Trade Marks

What is a trade mark?
A trade mark (spelt ‘trademark’ in US English) is a sign that distinguishes the goods or services of one trader from those of another. A sign includes, for example, words, logos, pictures or a combination of these. It can also be a shape, packaging, a musical sound, colours, and even more - as long as it can serve the purpose of a trade mark and be graphically represented. How is a ‘brand’ different from a trade mark? It’s really the same thing except we could say that a brand is a ‘trade mark with a promise’, that is, it conveys a certain message and consumer expectation. A trade mark is therefore a marketing tool and can be extremely valuable.

 

Why should a business bother with investing in trade marks? What is the sound business case?
If a business has invested in a product or service, with financial outlays for research and development, design and product improvement, marketing and sales, and more, then the identity of the final product, with all this investment, should be protected so that the public always associates the sign or signs that identify your product with your company. The brand you develop ensures repeat purchases, customer loyalty and customer advocacy.

Registered trade marks are also considered personal property - like a car or house - that gives your business a certain value. This value could be a sizeable percentage of the business's total market value, especially if your products or services under the brand are successful.

A registered trade mark is also the most effective way of protecting your brand identity from those seeking to ride on your hard-fought successes and reputation. It stops others from copying or counterfeiting your products, and even using confusingly similar trade marks for the same or similar products.

 

Rights attached to a trade mark
If you have a registered mark, you have the right to use that mark on the goods and services in the classes for which it is registered. All goods or services are divided into one or more of 45 possible classes. You also have the legal right to take action against anyone who uses your mark or a similar mark on the same or similar goods and services to those that are published in the official Register. If your mark were unregistered, on the other hand, an alternative action you could take, if you believe you have earlier rights through use, is to consider a common law ‘passing off’ action. To be successful in a passing off action, you must prove first that the mark is yours from an earlier date, that you have built up ‘goodwill’ or reputation in the mark, and that you have been harmed in some way by the other person’s use of the mark which misrepresents or passes off their mark for yours. This can be very difficult to prove, and as a result, a passing off action can be very expensive. This is not the case with a registered mark.

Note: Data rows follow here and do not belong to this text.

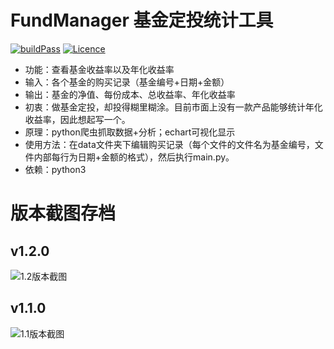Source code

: # FundManager 基金定投统计工具
[![buildPass](https://travis-ci.org/netbeen/FundManager.svg?branch=master)](https://travis-ci.org/netbeen/FundManager.svg?branch=master)
[![Licence](https://img.shields.io/hexpm/l/plug.svg)](http://www.apache.org/licenses/LICENSE-2.0)
- 功能：查看基金收益率以及年化收益率
- 输入：各个基金的购买记录（基金编号+日期+金额）
- 输出：基金的净值、每份成本、总收益率、年化收益率
- 初衷：做基金定投，却投得糊里糊涂。目前市面上没有一款产品能够统计年化收益率，因此想起写一个。
- 原理：python爬虫抓取数据+分析；echart可视化显示
- 使用方法：在data文件夹下编辑购买记录（每个文件的文件名为基金编号，文件内部每行为日期+金额的格式），然后执行main.py。
- 依赖：python3

# 版本截图存档
## v1.2.0
![1.2版本截图](http://ww2.sinaimg.cn/large/9e2d8c2djw1f0cwl07jqij20p50ppdjh.jpg)

## v1.1.0
![1.1版本截图](http://ww3.sinaimg.cn/large/9e2d8c2djw1ezwr29o8cjj20p00nqdix.jpg)
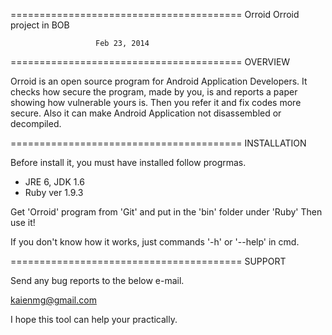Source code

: ========================================
					        Orroid 
					Orroid project in BOB

					   Feb 23, 2014


========================================
OVERVIEW

Orroid is an open source program for Android Application Developers.
It checks how secure the program, made by you, is and reports a paper showing how vulnerable yours is.
Then you refer it and fix codes more secure.
Also it can make Android Application not disassembled or decompiled.

========================================
INSTALLATION

Before install it, you must have installed follow progrmas.
 - JRE 6, JDK 1.6
 - Ruby ver 1.9.3
 
Get 'Orroid' program from 'Git' and put in the 'bin' folder under 'Ruby'
Then use it!

If you don't know how it works, just commands '-h' or '--help' in cmd.

========================================
SUPPORT

Send any bug reports to the below e-mail.

 kaienmg@gmail.com

I hope this tool can help your practically.
 


 
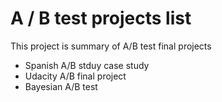 # A / B test projects list

This project is summary of A/B test final projects

- Spanish A/B stduy case study
- Udacity A/B final project
- Bayesian A/B test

If you are serious about your business and the name(s) under which you trade, then an unregistered trade mark should be converted to a registered one as soon as possible. It is not improbable that a later user of the same or similar mark could even stop you from using your own mark that you have legitimately been using if he/she has got it registered first!

 

Procedures and Protection
The Trade Marks Registry of the Intellectual Property Office (formerly the 'UK IPO' and before that 'the Patent Office') , a Government agency, is the body that grants registration after a procedure that starts with a formal application which is examined to see if it complies with certain legal criteria, then proceeding to advertisement in the official Trade Marks Journal to allow third parties who feel they have prior rights to object, ending with - if successful - a grant of the intellectual property right that is published in the Journal. Once granted the effective protection date is the date of application. Protection can last indefinitely in theory as long as the mark is renewed each 10 years (currently) with payment of the appropriate government fee. Once registered, use of the ® symbol is recommended as it alerts others of your rights. Prior to this, using ™ alongside your mark is quite acceptable, even though there are no legal rights involved, as it also alerts others to the fact that you consider this as your mark.

Protection is limited to the UK. Elsewhere there are other ways of protecting your mark in a cost-effective manner, principally through the Community Trade Mark for EU countries, and the Madrid Protocol system for many other countries.